Media concentration

It is commonly alleged that media concentration is on the rise. Ben Compaine, in the January issue of Reason magazine (not yet on-line), debunks this myth. In the mid 1980s, the top ten media companies accounted for 38 percent of total revenue. In the late 1990s the figure was higher, but only barely, up to 41 percent. More importantly, different companies shape our media experiences. Where was Comcast, now the largest cable company, twenty years ago? Bertelsmann, now a giant, was barely visible in American markets. and other Internet-related enterprises are new on the scene as well. If media companies are monopolies, their market power is extremely fragile.

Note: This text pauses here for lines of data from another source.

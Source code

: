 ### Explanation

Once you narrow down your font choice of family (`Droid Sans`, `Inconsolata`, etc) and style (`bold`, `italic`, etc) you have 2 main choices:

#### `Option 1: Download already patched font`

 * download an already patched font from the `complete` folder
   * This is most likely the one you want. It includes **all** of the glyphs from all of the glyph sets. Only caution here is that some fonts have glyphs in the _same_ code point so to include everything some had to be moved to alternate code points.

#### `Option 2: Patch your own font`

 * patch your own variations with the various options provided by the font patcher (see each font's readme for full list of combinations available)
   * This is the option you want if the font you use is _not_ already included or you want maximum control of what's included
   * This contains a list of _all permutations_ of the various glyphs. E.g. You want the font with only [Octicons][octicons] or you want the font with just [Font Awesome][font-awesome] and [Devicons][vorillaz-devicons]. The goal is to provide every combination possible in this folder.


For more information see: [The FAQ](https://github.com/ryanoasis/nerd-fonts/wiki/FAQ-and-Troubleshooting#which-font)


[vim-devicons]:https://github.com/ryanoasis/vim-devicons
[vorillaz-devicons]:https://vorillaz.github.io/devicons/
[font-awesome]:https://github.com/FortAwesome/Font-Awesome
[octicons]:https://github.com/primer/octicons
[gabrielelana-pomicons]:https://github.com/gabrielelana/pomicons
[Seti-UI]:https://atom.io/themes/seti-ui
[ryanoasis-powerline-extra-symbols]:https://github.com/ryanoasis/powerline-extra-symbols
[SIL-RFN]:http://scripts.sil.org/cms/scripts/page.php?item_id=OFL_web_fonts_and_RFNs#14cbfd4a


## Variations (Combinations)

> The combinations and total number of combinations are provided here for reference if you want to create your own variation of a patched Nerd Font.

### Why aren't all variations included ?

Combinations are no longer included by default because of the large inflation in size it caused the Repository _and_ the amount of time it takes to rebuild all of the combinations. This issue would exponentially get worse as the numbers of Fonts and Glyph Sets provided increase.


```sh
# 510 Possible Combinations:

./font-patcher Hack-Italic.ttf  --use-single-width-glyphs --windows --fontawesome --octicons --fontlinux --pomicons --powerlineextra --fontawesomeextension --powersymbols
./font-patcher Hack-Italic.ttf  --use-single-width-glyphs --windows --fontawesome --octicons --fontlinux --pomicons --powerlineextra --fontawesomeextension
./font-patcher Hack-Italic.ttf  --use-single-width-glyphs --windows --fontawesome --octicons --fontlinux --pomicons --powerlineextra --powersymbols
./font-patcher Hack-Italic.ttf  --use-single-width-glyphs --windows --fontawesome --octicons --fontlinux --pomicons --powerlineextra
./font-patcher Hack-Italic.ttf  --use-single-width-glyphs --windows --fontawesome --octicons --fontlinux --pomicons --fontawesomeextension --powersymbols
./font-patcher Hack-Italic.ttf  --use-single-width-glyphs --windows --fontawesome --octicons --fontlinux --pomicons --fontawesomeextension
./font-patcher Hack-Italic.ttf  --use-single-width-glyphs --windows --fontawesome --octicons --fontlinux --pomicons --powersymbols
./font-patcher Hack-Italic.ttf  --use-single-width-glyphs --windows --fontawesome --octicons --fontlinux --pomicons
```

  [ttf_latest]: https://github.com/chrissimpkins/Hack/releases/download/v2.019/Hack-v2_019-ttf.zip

Nor are smaller media outlets necessarily better than the larger conglomerates. The larger outlets are much more likely to win awards for their quality, nor are they obviously more biased. Clear Channel radio is now a poster boy for media critics, but its 1200 stations comprise only slightly more than ten percent of a total of 10,500 American stations. Note also that there were only 8000 radio stations in 1980. We now have satellite radio and Internet radio as well.

Compaine makes a nice point in closing:

It may indeed be that at any given moment 80 percent of the audience is viewing or reading or listening to something from the 10 largest media players. But that does not mean it is the same 80 percent all the time, or that it is cause for concern.

The bottom line: When it comes to media, we have more choice and more competition than ever before.